In the revised version – how it really happened – we are in Milan, Italy’s second largest city. It’s raining. Holding a map in one hand, an umbrella in the other, Alan and I are struggling to find our pre-arranged meeting point. The streets are crowded, and everyone is moving fast to get out of the rain. We are lost, and late. We stop to get our bearings. Someone nudges us from behind. It’s Luca! Our smiles radiate the thousand colors of Belhaven.

We settle into a neighborhood pizzeria, where we meet Luca’s girlfriend, Giulia, and catch up on life. She shares photos of the beautiful stucco farmhouse they are renovating, their creative display at last year’s farmer’s market, and a recent trip to Thailand. Luca talks about the difficulties of converting from traditional to organic farming, the bad weather that has delayed planting season and his latest venture — egg-laying chickens.

“It’s so weird seeing you in Milan,” Luca said. “When I think of you, we are in North Carolina.” Intuitively, I understood. Before Milan, our relationship existed in fixed space: a single Google Maps pin for the five weeks Luca spent as a Workaway volunteer at our bed and breakfast.  Fast-forward two-and-a-half years. Here we are, gathered around a new pin 4,341 miles away, eating pizza and gelato.

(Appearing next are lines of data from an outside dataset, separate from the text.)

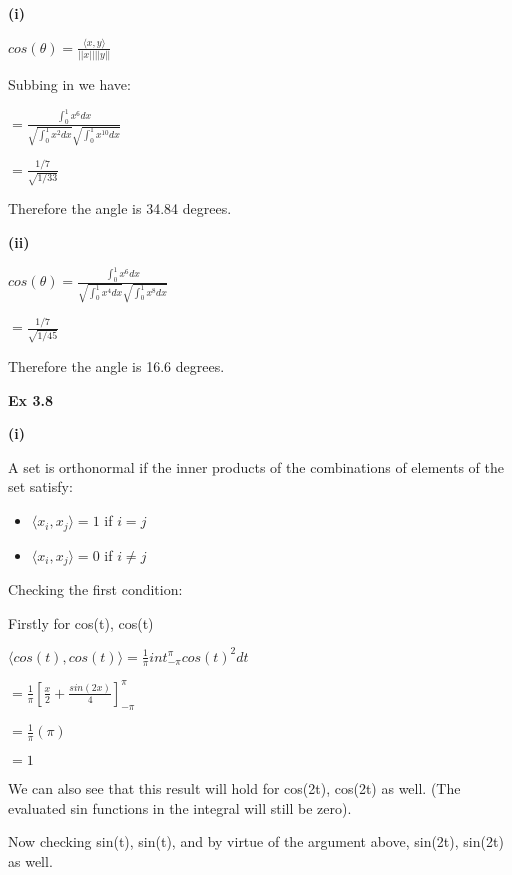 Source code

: \documentclass[letterpaper,12pt]{article}
\theoremstyle{definition}
\begin{document}
\begin{spacing}{1.3}{}
	\textbf{(i)}
	
	\setlength{\leftskip}{20pt}
	
	$cos(\theta) = \frac{\langle x, y \rangle}{||x|| ||y||}$
	
	Subbing in we have:
	
	$= \frac{\int_{0}^{1} x^6 dx}{\sqrt{\int_{0}^{1} x^2 dx}\sqrt{\int_{0}^{1} x^10 dx}}$
	
	$= \frac{1/7}{\sqrt{1/33}}$
	
	Therefore the angle is 34.84 degrees.
	
	\setlength{\leftskip}{10pt}
	
	\textbf{(ii)}
	
	\setlength{\leftskip}{20pt}
	
	$cos(\theta) = \frac{\int_{0}^{1}x^6 dx}{\sqrt{\int_{0}^{1}x^4 dx}\sqrt{\int_{0}^{1}x^8 dx}}$
	
	$= \frac{1/7}{\sqrt{1/45}}$
	
	Therefore the angle is 16.6 degrees.
	
	\setlength{\leftskip}{0pt}
	
	\textbf{Ex 3.8}
	
	\setlength{\leftskip}{10pt}
	
	\textbf{(i)}
	
	\setlength{\leftskip}{20pt}
	
	A set is orthonormal if the inner products of the combinations of elements of the set satisfy: \begin{itemize} \item $\langle x_{i}, x_{j} \rangle = 1$ if $i=j$ \item $\langle x_{i}, x_{j} \rangle = 0$ if $i \neq j$ \end{itemize}
	
	Checking the first condition:
	
	Firstly for cos(t), cos(t)
	
	$\langle cos(t), cos(t) \rangle = \frac{1}{\pi}int_{-\pi}^{\pi} cos(t)^2 dt$
	
	$= \frac{1}{\pi}[\frac{x}{2} + \frac{sin(2x)}{4}]_{-\pi}^{\pi}$
	
	$= \frac{1}{\pi}(\pi)$
	
	$=1$
	
	We can also see that this result will hold for cos(2t), cos(2t) as well. (The evaluated sin functions in the integral will still be zero).
	
	Now checking sin(t), sin(t), and by virtue of the argument above, sin(2t), sin(2t) as well.
	

\end{spacing}
\end{document}
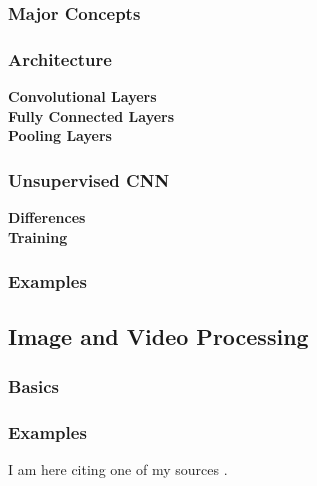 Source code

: \documentclass[../Main.tex]{subfiles}
\begin{document}
    \subsubsection{Major Concepts}
    \subsubsection{Architecture}
        \textbf{Convolutional Layers} \\
        \textbf{Fully Connected Layers} \\
        \textbf{Pooling Layers} \\
    \subsubsection{Unsupervised CNN}
        \textbf{Differences} \\
        \textbf{Training} \\
    \subsubsection{Examples}


\subsection{Image and Video Processing}
    \subsubsection{Basics}
    \subsubsection{
    }
    \subsubsection{Examples}


\lipsum[10] %

\lipsum[15] %


I am here citing one of my sources \citep{ISLR}.

\biblio %
\end{document}
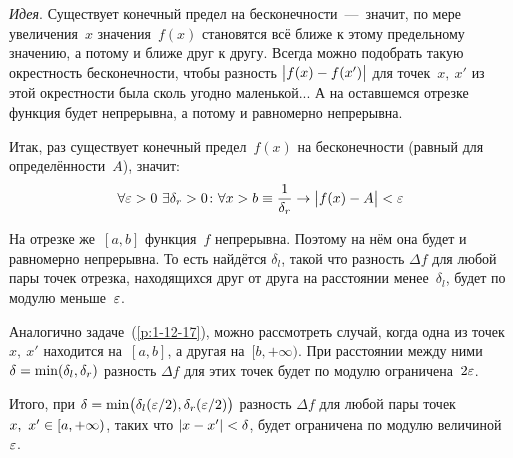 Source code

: \documentclass[a4paper,12pt]{article}
\begin{document}
  \begin{solution}
    \emph{Идея}.
    Существует конечный предел на бесконечности~---~значит, по мере увеличения~$x$ значения~$f(x)$ становятся всё ближе к этому предельному значению, а потому и ближе друг к другу.  %
    Всегда можно подобрать такую окрестность бесконечности, чтобы разность $\bigl|f(x) \hm- f(x')\bigr|$ для точек~$x,\ x'$ из этой окрестности была сколь угодно маленькой...
    А на оставшемся отрезке функция будет непрерывна, а потому и равномерно непрерывна.

    Итак, раз существует конечный предел~$f(x)$ на бесконечности (равный для определённости~$A$), значит:
    \[
      \forall \eps > 0\ \exists \delta_r > 0\colon \forall x > b \equiv \frac{1}{\delta_r} \to \bigl|f(x) - A\bigr| \hm< \eps
    \]

    На отрезке же~$[a, b]$ функция~$f$ непрерывна.
    Поэтому на нём она будет и равномерно непрерывна.  %
    То есть найдётся $\delta_l$, такой что разность $\Delta f$ для любой пары точек отрезка, находящихся друг от друга на расстоянии менее~$\delta_l$, будет по модулю меньше~$\varepsilon$.

    Аналогично задаче~(\ref{p:1-12-17}), можно рассмотреть случай, когда одна из точек~$x,\ x'$ находится на~$[a, b]$, а другая на~$[b, +\infty)$.
    При расстоянии между ними $\delta \hm= \min(\delta_l, \delta_r)$ разность $\Delta f$ для этих точек будет по модулю ограничена~$2 \varepsilon$.

    Итого, при $\delta \hm= \min\bigl(\delta_l(\eps/2), \delta_r(\eps/2)\bigr)$ разность $\Delta f$ для любой пары точек~$x,\ x' \hm\in [a, +\infty)$, таких что $|x \hm- x'| \hm< \delta$, будет ограничена по модулю величиной~$\varepsilon$.
  \end{solution}



  
  
  
\end{document}
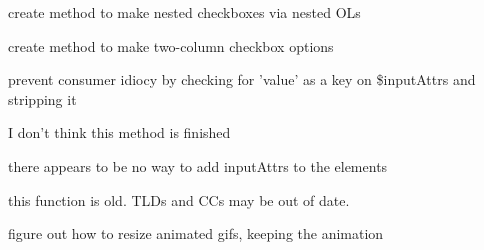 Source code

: \begin{DoxyRefList}
create method to make nested checkboxes via nested O\-Ls 

create method to make two-\/column checkbox options 

prevent consumer idiocy by checking for 'value' as a key on \$input\-Attrs and stripping it 
\item[\label{todo__todo000010}%
\hypertarget{todo__todo000010}{}%
Global \hyperlink{classg_form_boot_strap_a83c6bbcee34e89edaf5981a1eda2da2b}{g\-Form\-Boot\-Strap\-:\-:checkbox\-Nested} (\$varname, \$value\-\_\-array, \$method=null, \$display=\char`\"{}block\char`\"{}, \$input\-Attrs=null, \$wrapper\-Attrs=null, \$label\-Attrs=null)]I don't think this method is finished 
\item[\label{todo__todo000009}%
\hypertarget{todo__todo000009}{}%
Global \hyperlink{classg_form_boot_strap_a9d6a45eabcab3b8a17165663cec6e513}{g\-Form\-Boot\-Strap\-:\-:date\-Drop\-Set} (\$label, \$settings, \$varname, \$wrapper\-Attrs=null, \$label\-Attrs=null, \$post\-String= '')]there appears to be no way to add input\-Attrs to the elements 
\item[\label{todo__todo000011}%
\hypertarget{todo__todo000011}{}%
Global \hyperlink{classg_form_utils_a41fe8b8a7326496b9b98358fd231d89e}{g\-Form\-Utils\-:\-:Mail\-Val} (\$\-Addr, \$\-Level, \$\-Timeout=15000)]this function is old. T\-L\-Ds and C\-Cs may be out of date. 
\item[\label{todo__todo000012}%
\hypertarget{todo__todo000012}{}%
Class \hyperlink{class_images}{Images} ]figure out how to resize animated gifs, keeping the animation 
\end{DoxyRefList} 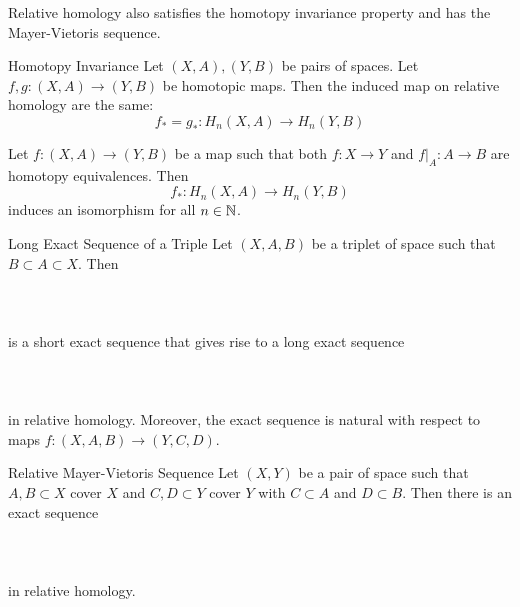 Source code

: \documentclass[a4paper]{article}
\begin{document}
Relative homology also satisfies the homotopy invariance property and has the Mayer-Vietoris sequence. 

\begin{thm}{Homotopy Invariance}{} Let $(X,A),(Y,B)$ be pairs of spaces. Let $f,g:(X,A)\to(Y,B)$ be homotopic maps. Then the induced map on relative homology are the same: $$f_\ast=g_\ast:H_n(X,A)\to H_n(Y,B)$$ 
\end{thm}

\begin{crl}{}{} Let $f:(X,A)\to (Y,B)$ be a map such that both $f:X\to Y$ and $f|_A:A\to B$ are homotopy equivalences. Then $$f_\ast:H_n(X,A)\to H_n(Y,B)$$ induces an isomorphism for all $n\in\mathbb{N}$. 
\end{crl}

\begin{prp}{Long Exact Sequence of a Triple}{} Let $(X,A,B)$ be a triplet of space such that $B\subset A\subset X$. Then \\~\\
\\~\\
is a short exact sequence that gives rise to a long exact sequence \\~\\
\\~\\
in relative homology. Moreover, the exact sequence is natural with respect to maps $f:(X,A,B)\to(Y,C,D)$. 
\end{prp}

\begin{thm}{Relative Mayer-Vietoris Sequence}{} Let $(X,Y)$ be a pair of space such that $A,B\subset X$ cover $X$ and $C,D\subset Y$ cover $Y$ with $C\subset A$ and $D\subset B$. Then there is an exact sequence \\~\\
\\~\\
in relative homology. 
\end{thm}
\end{document}
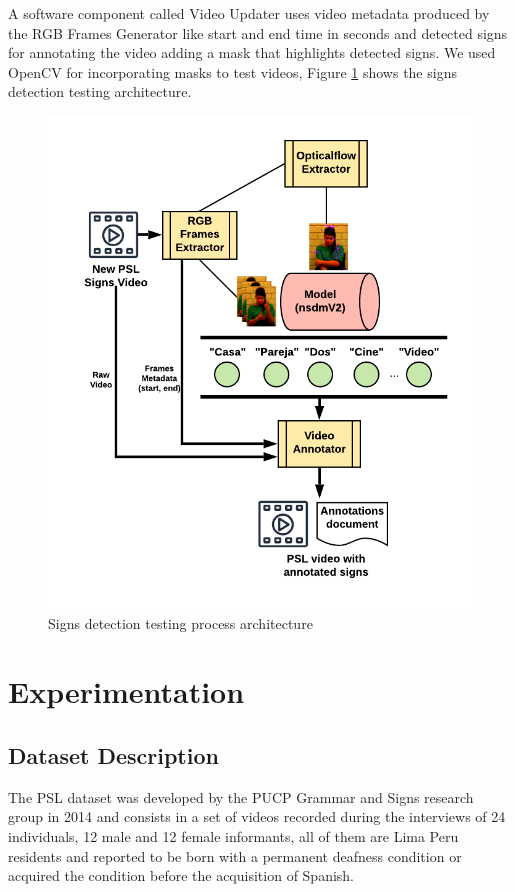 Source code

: \documentclass[twocolumn,conference]{article}
\begin{document}
A software component called Video Updater uses video metadata produced by the RGB Frames Generator like start and end time in seconds and detected signs for annotating the video adding a mask that highlights detected signs. We used OpenCV for incorporating masks to test videos, Figure \ref{fig:video-testing-architecture} shows the signs detection testing architecture.
\begin{figure}[hbt!]
\includegraphics[width=\linewidth]{images/new-video-test-architecture.png}
\caption{Signs detection testing process architecture}
\label{fig:video-testing-architecture}
\end{figure}

\section{Experimentation}\label{experimentation}
\subsection{Dataset Description \cite{lsp_dataset}}\label{datasetdesc}
The PSL dataset was developed by the PUCP Grammar and Signs research group in 2014 and consists in a set of videos recorded during the interviews of 24 individuals, 12 male and 12 female informants, all of them are Lima Peru residents and reported to be born with a permanent deafness condition or acquired the condition before the acquisition of Spanish. 
\end{document}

We recalled how difficult it was to say goodbye in North Carolina. At the time, we didn’t have a plan to re-connect, only a promise. Parting in Milan, we had neither plan nor promise. We had possibilities. And all things are possible under the Belhaven sun.

 

March Madness

Several years ago, on Panama’s Pacific coast, a small hotel owner told me he no longer lived in one of the exquisite bungalows he had built on top of the cliffs. He moved to town because he had forgotten what quiet was.

For him, the sound of crashing waves, loud and persistent, was like suffering with tinnitus. I remember thinking how odd it was to seek quiet in town, with its own set of predictable disturbances.

For me, the ocean is a sedative; it puts my monkey brain to rest. And there’s science behind it. The sounds of the ocean activate the parasympathetic nervous system, signaling us to slow down and be present.

After being stranded on Hatteras Island, North Carolina, for nearly a week during winter storm Riley, then returning in time for Quinn, followed by Skylar, and now Toby, in rapid succession, I am beginning to understand what that hotel owner was feeling.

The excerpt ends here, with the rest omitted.